If only I had humility!


Now since you know I'm a very liberated & slightly spoiled blogger, I've never liked pretension and have done my best to avoid pretentious people and sometimes I even kill them with my venomous words. They're so repulsive. However, due to events outside my control, I'm often required to play along. Though, people who know me will be more than sure that I annihilate and obliterate them left, right and center.
One of the obligations I most detest is being sober with the big-mouthed, pompous and gibberish talkers women/men.


As a child of the internet & text generation, I'd most prefer to chat with these people online since they give you time to steer clear of them, play at them and you don't get ambushed as easily as you do when on the phone/in-person and someone surprises you before you've had a chance to act.


Another thorny deal is to smile at the big-mouthed person’s gibberish talks. Now I know this isn't kosher to admit, but I'm admitting it anyway. I sleep through whatever they say or speak or bull crap or whatever. If you ask me about the conversation I had with that woman in my organization who often tells me how she had splurged on petty stuffs and how she had accidently poured a lot of Hermes’ at a party or she sported a Calvin Klein shoe at work. Bah… I don’t remember and I told her to keep her gap shut because she was not letting me work…huh


So, I introspected and tried to shed that attitude. I thought I would have lesser notes to screw around and be indifferent—all in vain. Flying cachets to whoever said, “Old habits die hard”.  

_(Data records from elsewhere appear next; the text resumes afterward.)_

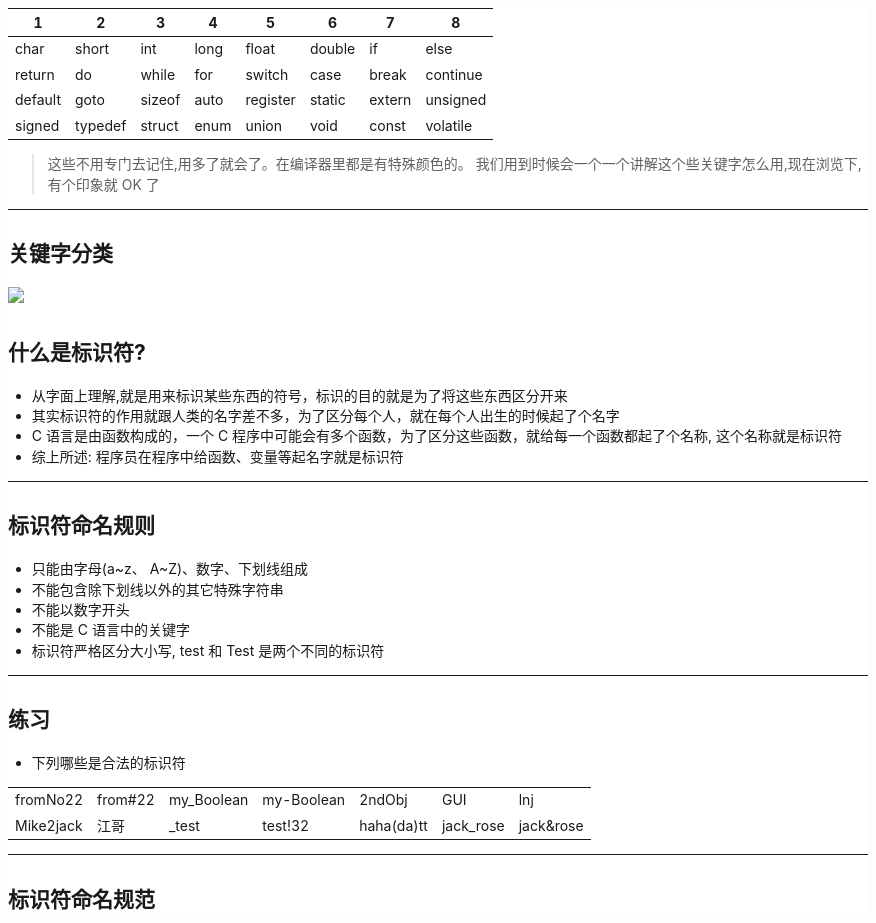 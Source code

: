 | 1       | 2       | 3      | 4    | 5        | 6      | 7      | 8        |
| ------- | ------- | ------ | ---- | -------- | ------ | ------ | -------- |
| char    | short   | int    | long | float    | double | if     | else     |
| return  | do      | while  | for  | switch   | case   | break  | continue |
| default | goto    | sizeof | auto | register | static | extern | unsigned |
| signed  | typedef | struct | enum | union    | void   | const  | volatile |

> 这些不用专门去记住,用多了就会了。在编译器里都是有特殊颜色的。 我们用到时候会一个一个讲解这个些关键字怎么用,现在浏览下,有个印象就 OK 了

---

## 关键字分类

![](https://images.weserv.nl/?url=https://img-blog.csdnimg.cn/img_convert/3f73cc45cf0a0bb4e4f0f1b9c972b2be.png)

## 什么是标识符?

- 从字面上理解,就是用来标识某些东西的符号，标识的目的就是为了将这些东西区分开来
- 其实标识符的作用就跟人类的名字差不多，为了区分每个人，就在每个人出生的时候起了个名字
- C 语言是由函数构成的，一个 C 程序中可能会有多个函数，为了区分这些函数，就给每一个函数都起了个名称, 这个名称就是标识符
- 综上所述: 程序员在程序中给函数、变量等起名字就是标识符

---

## 标识符命名规则

- 只能由字母(a~z、 A~Z)、数字、下划线组成
- 不能包含除下划线以外的其它特殊字符串
- 不能以数字开头
- 不能是 C 语言中的关键字
- 标识符严格区分大小写, test 和 Test 是两个不同的标识符

---

## 练习

- 下列哪些是合法的标识符

|           |         |            |            |            |           |           |
| --------- | ------- | ---------- | ---------- | ---------- | --------- | --------- |
| fromNo22  | from#22 | my_Boolean | my-Boolean | 2ndObj     | GUI       | lnj       |
| Mike2jack | 江哥    | \_test     | test!32    | haha(da)tt | jack_rose | jack&rose |

---

## 标识符命名规范
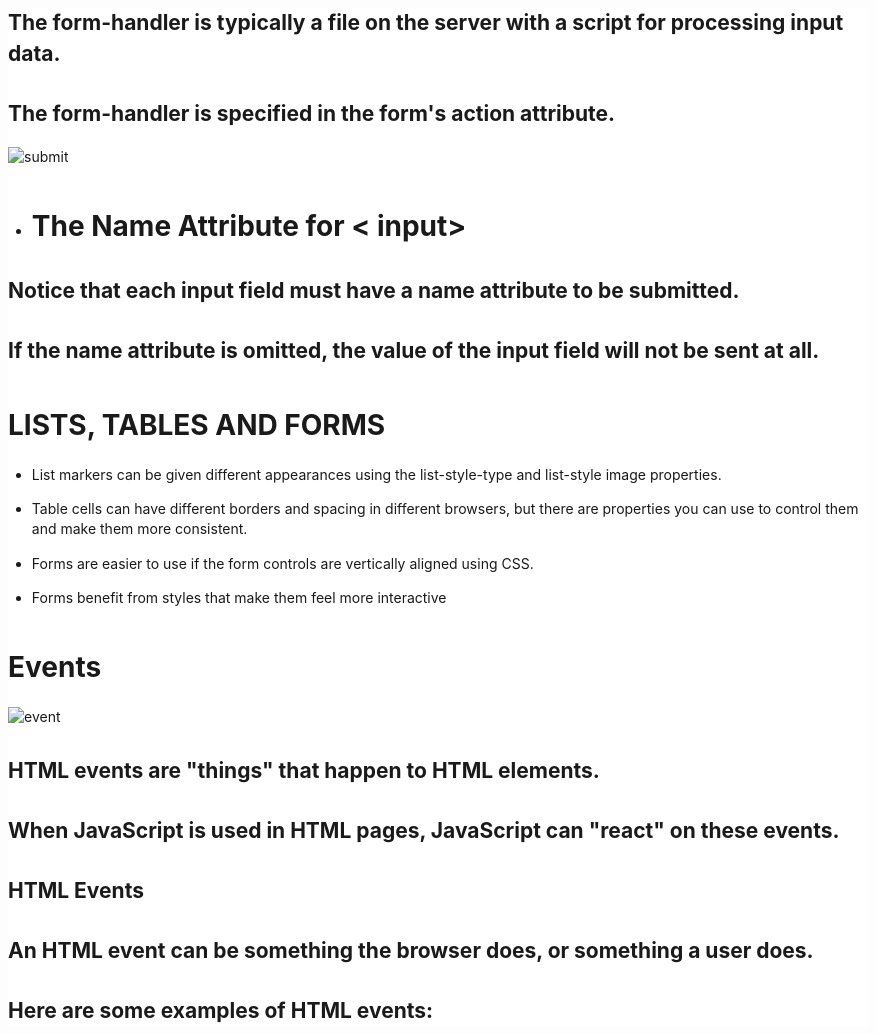 ## The form-handler is typically a file on the server with a script for processing input data.

## The form-handler is specified in the form's action attribute.

![submit](https://www.android-examples.com/wp-content/uploads/2016/03/submit-button.png)

* # **The Name Attribute for < input>**
## Notice that each input field must have a name attribute to be submitted.

## If the name attribute is omitted, the value of the input field will not be sent at all.


# **LISTS, TABLES AND FORMS**


* List markers can be given different appearances using the list-style-type and list-style image properties.

* Table cells can have different borders and spacing in different browsers, but there are properties you can 
use to control them and make them more consistent. 

* Forms are easier to use if the form controls are vertically aligned using CSS.

* Forms benefit from styles that make them feel more interactive

# **Events**

![event](https://itzone.com.vn/wp-content/uploads/2019/06/Event-in-Javascript-1.png)

## HTML events are "things" that happen to HTML elements.

## When JavaScript is used in HTML pages, JavaScript can "react" on these events.

## **HTML Events**

## An HTML event can be something the browser does, or something a user does.

## Here are some examples of HTML events:

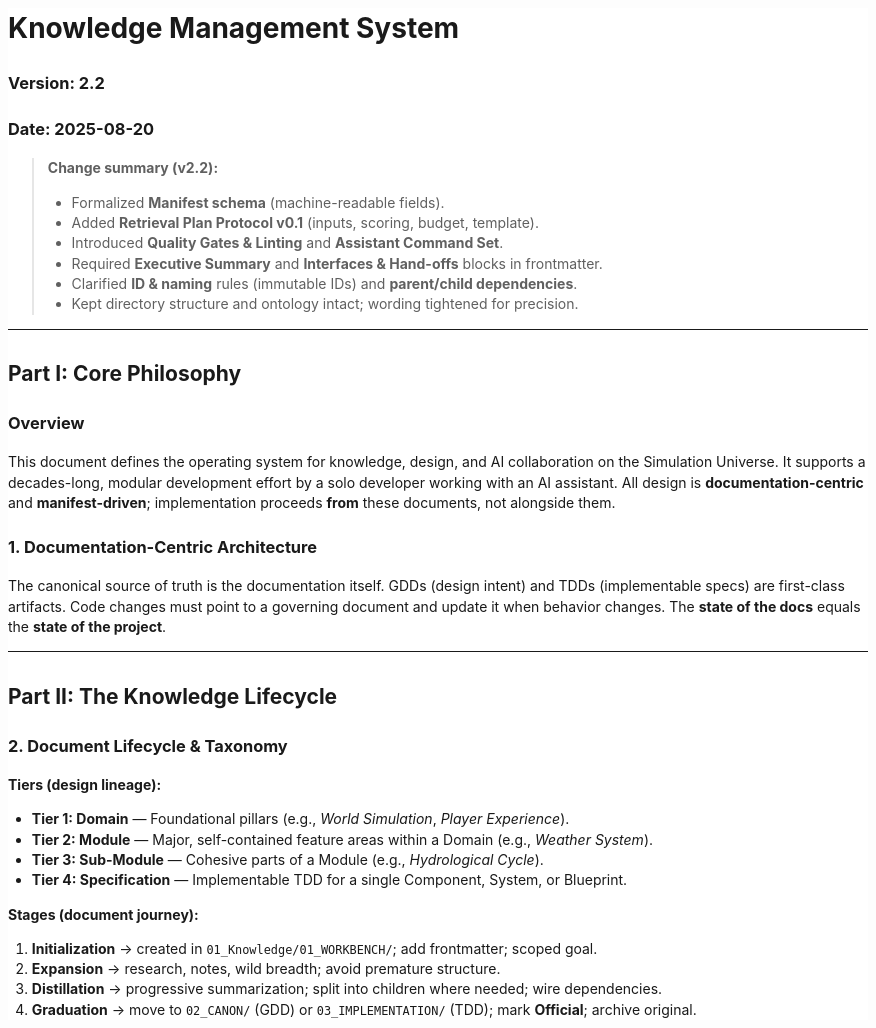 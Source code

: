 # **Knowledge Management System**

### **Version: 2.2**

### **Date: 2025-08-20**

> **Change summary (v2.2):**
>
> * Formalized **Manifest schema** (machine-readable fields).
> * Added **Retrieval Plan Protocol v0.1** (inputs, scoring, budget, template).
> * Introduced **Quality Gates & Linting** and **Assistant Command Set**.
> * Required **Executive Summary** and **Interfaces & Hand-offs** blocks in frontmatter.
> * Clarified **ID & naming** rules (immutable IDs) and **parent/child dependencies**.
> * Kept directory structure and ontology intact; wording tightened for precision.

---

## **Part I: Core Philosophy**

### **Overview**

This document defines the operating system for knowledge, design, and AI collaboration on the Simulation Universe. It supports a decades-long, modular development effort by a solo developer working with an AI assistant. All design is **documentation-centric** and **manifest-driven**; implementation proceeds **from** these documents, not alongside them.

### **1. Documentation-Centric Architecture**

The canonical source of truth is the documentation itself. GDDs (design intent) and TDDs (implementable specs) are first-class artifacts. Code changes must point to a governing document and update it when behavior changes. The **state of the docs** equals the **state of the project**.

---

## **Part II: The Knowledge Lifecycle**

### **2. Document Lifecycle & Taxonomy**

**Tiers (design lineage):**

* **Tier 1: Domain** — Foundational pillars (e.g., *World Simulation*, *Player Experience*).
* **Tier 2: Module** — Major, self-contained feature areas within a Domain (e.g., *Weather System*).
* **Tier 3: Sub-Module** — Cohesive parts of a Module (e.g., *Hydrological Cycle*).
* **Tier 4: Specification** — Implementable TDD for a single Component, System, or Blueprint.

**Stages (document journey):**

1. **Initialization** → created in `01_Knowledge/01_WORKBENCH/`; add frontmatter; scoped goal.
2. **Expansion** → research, notes, wild breadth; avoid premature structure.
3. **Distillation** → progressive summarization; split into children where needed; wire dependencies.
4. **Graduation** → move to `02_CANON/` (GDD) or `03_IMPLEMENTATION/` (TDD); mark **Official**; archive original.
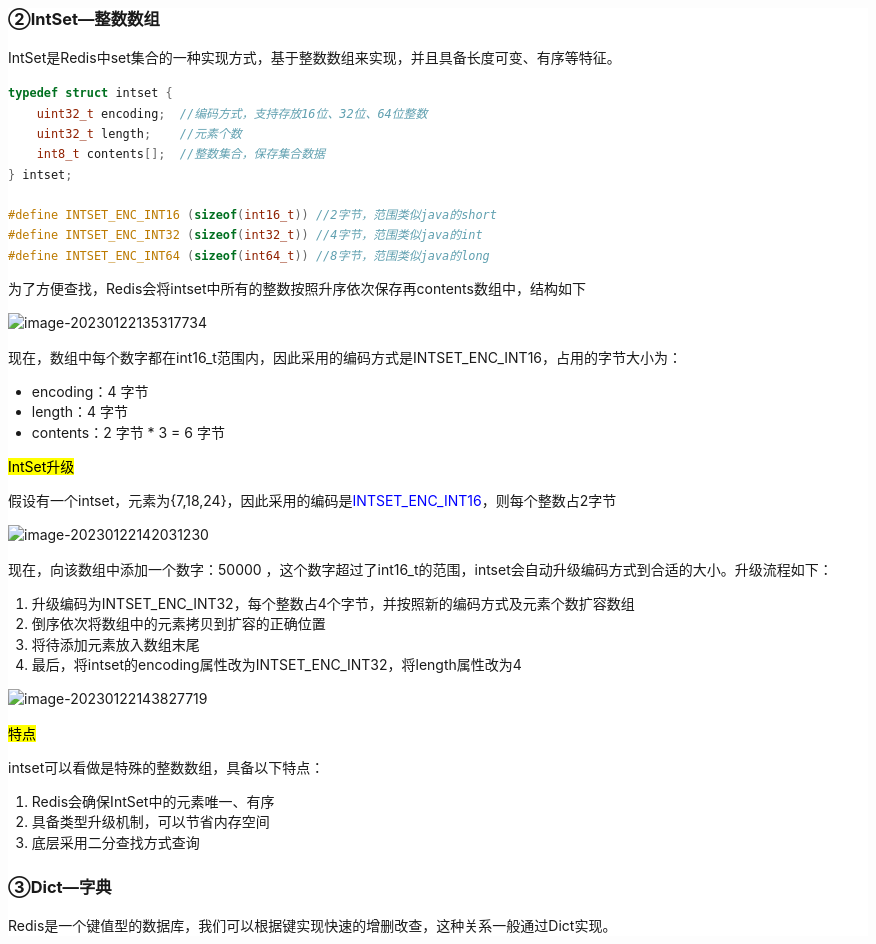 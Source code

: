 

### ②IntSet—整数数组

IntSet是Redis中set集合的一种实现方式，基于整数数组来实现，并且具备长度可变、有序等特征。

```c
typedef struct intset {
    uint32_t encoding;	//编码方式，支持存放16位、32位、64位整数
    uint32_t length;	//元素个数
    int8_t contents[];  //整数集合，保存集合数据
} intset;

#define INTSET_ENC_INT16 (sizeof(int16_t)) //2字节，范围类似java的short
#define INTSET_ENC_INT32 (sizeof(int32_t)) //4字节，范围类似java的int
#define INTSET_ENC_INT64 (sizeof(int64_t)) //8字节，范围类似java的long
```

为了方便查找，Redis会将intset中所有的整数按照升序依次保存再contents数组中，结构如下

![image-20230122135317734](http://images.xyzzs.top/image/image-20230122135317734.png_char)

现在，数组中每个数字都在int16_t范围内，因此采用的编码方式是INTSET_ENC_INT16，占用的字节大小为：

- encoding：4 字节
- length：4 字节
- contents：2 字节 * 3 = 6 字节

<mark>IntSet升级</mark>

假设有一个intset，元素为{7,18,24}，因此采用的编码是<font color=blue>INTSET_ENC_INT16</font>，则每个整数占2字节

![image-20230122142031230](http://images.xyzzs.top/image/image-20230122142031230.png_char)

现在，向该数组中添加一个数字：50000 ，这个数字超过了int16_t的范围，intset会自动升级编码方式到合适的大小。升级流程如下：

1. 升级编码为INTSET_ENC_INT32，每个整数占4个字节，并按照新的编码方式及元素个数扩容数组
2. 倒序依次将数组中的元素拷贝到扩容的正确位置
3. 将待添加元素放入数组末尾
4. 最后，将intset的encoding属性改为INTSET_ENC_INT32，将length属性改为4

![image-20230122143827719](http://images.xyzzs.top/image/image-20230122143827719.png_char)



<mark>特点</mark>

intset可以看做是特殊的整数数组，具备以下特点：

1. Redis会确保IntSet中的元素唯一、有序
2. 具备类型升级机制，可以节省内存空间
3. 底层采用二分查找方式查询



### ③Dict—字典

Redis是一个键值型的数据库，我们可以根据键实现快速的增删改查，这种关系一般通过Dict实现。
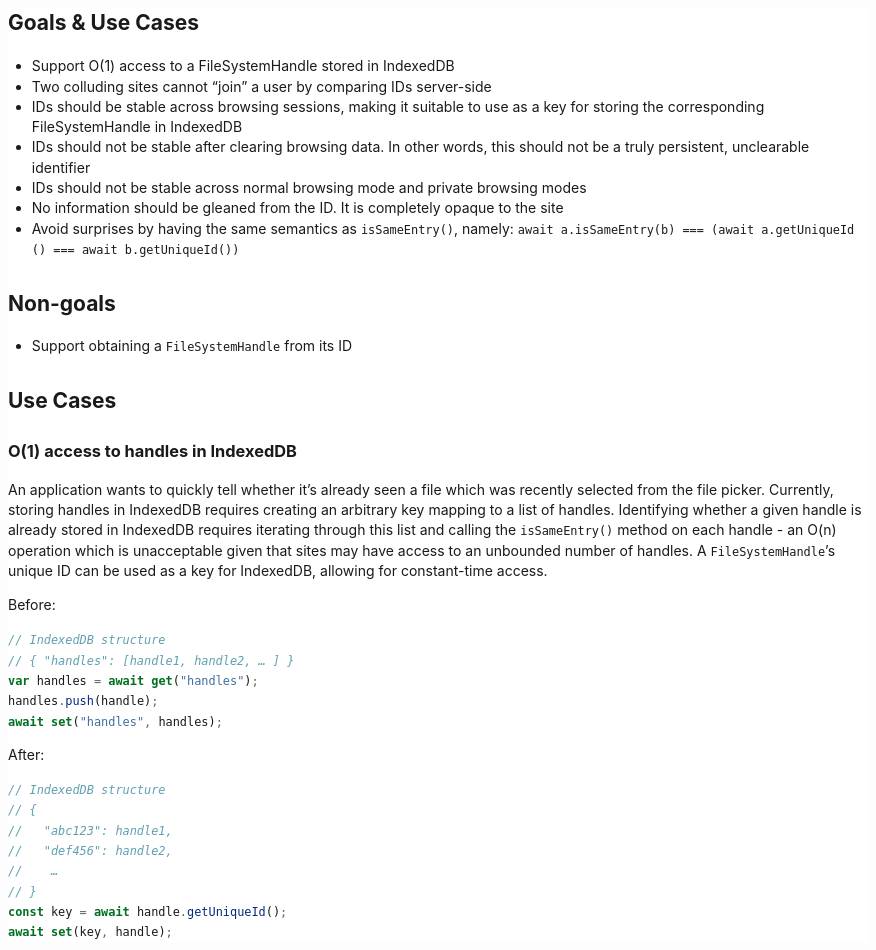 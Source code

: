 ## Goals & Use Cases

* Support O(1) access to a FileSystemHandle stored in IndexedDB
* Two colluding sites cannot “join” a user by comparing IDs server-side
* IDs should be stable across browsing sessions, making it suitable to use as a
  key for storing the corresponding FileSystemHandle in IndexedDB
* IDs should not be stable after clearing browsing data. In other words, this
  should not be a truly persistent, unclearable identifier
* IDs should not be stable across normal browsing mode and private browsing
  modes
* No information should be gleaned from the ID. It is completely opaque to the
  site
* Avoid surprises by having the same semantics as `isSameEntry()`, namely:
  `await a.isSameEntry(b) === (await a.getUniqueId() === await b.getUniqueId())`

## Non-goals

* Support obtaining a `FileSystemHandle` from its ID

## Use Cases

### O(1) access to handles in IndexedDB

An application wants to quickly tell whether it’s already seen a file which was
recently selected from the file picker. Currently, storing handles in IndexedDB
requires creating an arbitrary key mapping to a list of handles. Identifying
whether a given handle is already stored in IndexedDB requires iterating through
this list and calling the `isSameEntry()` method on each handle - an O(n)
operation which is unacceptable given that sites may have access to an unbounded
number of handles. A `FileSystemHandle`’s unique ID can be used as a key for
IndexedDB, allowing for constant-time access.

Before:

```javascript
// IndexedDB structure
// { "handles": [handle1, handle2, … ] }
var handles = await get("handles");
handles.push(handle);
await set("handles", handles);
```

After:

```javascript
// IndexedDB structure
// { 
//   "abc123": handle1,
//   "def456": handle2,
//    …
// }
const key = await handle.getUniqueId();
await set(key, handle);
```
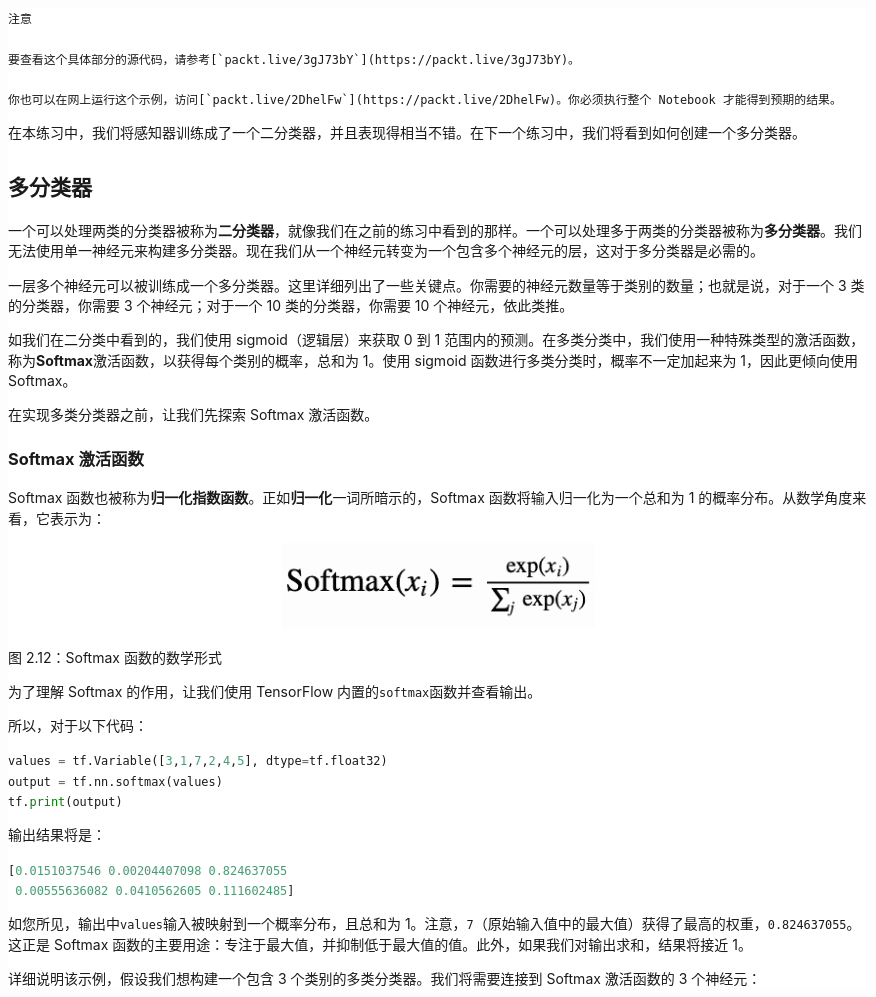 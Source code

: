     注意

    要查看这个具体部分的源代码，请参考[`packt.live/3gJ73bY`](https://packt.live/3gJ73bY)。

    你也可以在网上运行这个示例，访问[`packt.live/2DhelFw`](https://packt.live/2DhelFw)。你必须执行整个 Notebook 才能得到预期的结果。

在本练习中，我们将感知器训练成了一个二分类器，并且表现得相当不错。在下一个练习中，我们将看到如何创建一个多分类器。

## 多分类器

一个可以处理两类的分类器被称为**二分类器**，就像我们在之前的练习中看到的那样。一个可以处理多于两类的分类器被称为**多分类器**。我们无法使用单一神经元来构建多分类器。现在我们从一个神经元转变为一个包含多个神经元的层，这对于多分类器是必需的。

一层多个神经元可以被训练成一个多分类器。这里详细列出了一些关键点。你需要的神经元数量等于类别的数量；也就是说，对于一个 3 类的分类器，你需要 3 个神经元；对于一个 10 类的分类器，你需要 10 个神经元，依此类推。

如我们在二分类中看到的，我们使用 sigmoid（逻辑层）来获取 0 到 1 范围内的预测。在多类分类中，我们使用一种特殊类型的激活函数，称为**Softmax**激活函数，以获得每个类别的概率，总和为 1。使用 sigmoid 函数进行多类分类时，概率不一定加起来为 1，因此更倾向使用 Softmax。

在实现多类分类器之前，让我们先探索 Softmax 激活函数。

### Softmax 激活函数

Softmax 函数也被称为**归一化指数函数**。正如**归一化**一词所暗示的，Softmax 函数将输入归一化为一个总和为 1 的概率分布。从数学角度来看，它表示为：

![图 2.12：Softmax 函数的数学形式](img/B15385_02_12.jpg)

图 2.12：Softmax 函数的数学形式

为了理解 Softmax 的作用，让我们使用 TensorFlow 内置的`softmax`函数并查看输出。

所以，对于以下代码：

```py
values = tf.Variable([3,1,7,2,4,5], dtype=tf.float32)
output = tf.nn.softmax(values)
tf.print(output)
```

输出结果将是：

```py
[0.0151037546 0.00204407098 0.824637055 
 0.00555636082 0.0410562605 0.111602485]
```

如您所见，输出中`values`输入被映射到一个概率分布，且总和为 1。注意，`7`（原始输入值中的最大值）获得了最高的权重，`0.824637055`。这正是 Softmax 函数的主要用途：专注于最大值，并抑制低于最大值的值。此外，如果我们对输出求和，结果将接近 1。

详细说明该示例，假设我们想构建一个包含 3 个类别的多类分类器。我们将需要连接到 Softmax 激活函数的 3 个神经元：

Recently I had another test when I ran into an old colleague & he suggested lunch together. He talked to me about his new Merc. He said holidaying at Singapore is such a passé and waste of money. I glared at him, controlled my wrath…. calmed myself for inner peace… Gosh I thought I will lose it again. I gave up, told him I gotta go. He told me to call. Have I called him back? Guesses?


This person obviously doesn't know I have ousted myself from the painful ordeal of his jazz and exempted him from my bitch-hood! Otherwise he would have been mortified.

 

Because I know that a sassy, weird-humored and cavort like me is hard to please. You can try doing that by keeping the ugly gap shut, if you have to flaunt. To sum up, please accept my heartfelt apology for not listening to your NOT amusing, informative and insightful prose and attempting to kill my precious time. I would be very appreciative if you hold me blameless for being a harmless lurker.


You are not free to tiptoe on because I can see your tracks.

5 comments:

khushi said...

this was so fuck-ingly awesome! i loved it.

shwetambera said...

OMG!!!! this shows how much pent up anger u have!!!! stay away from such people i wud suggest or u would continue having this outbursts..:p

Manjari said...

haha :D just an outburst! and i think writing about that always satiates.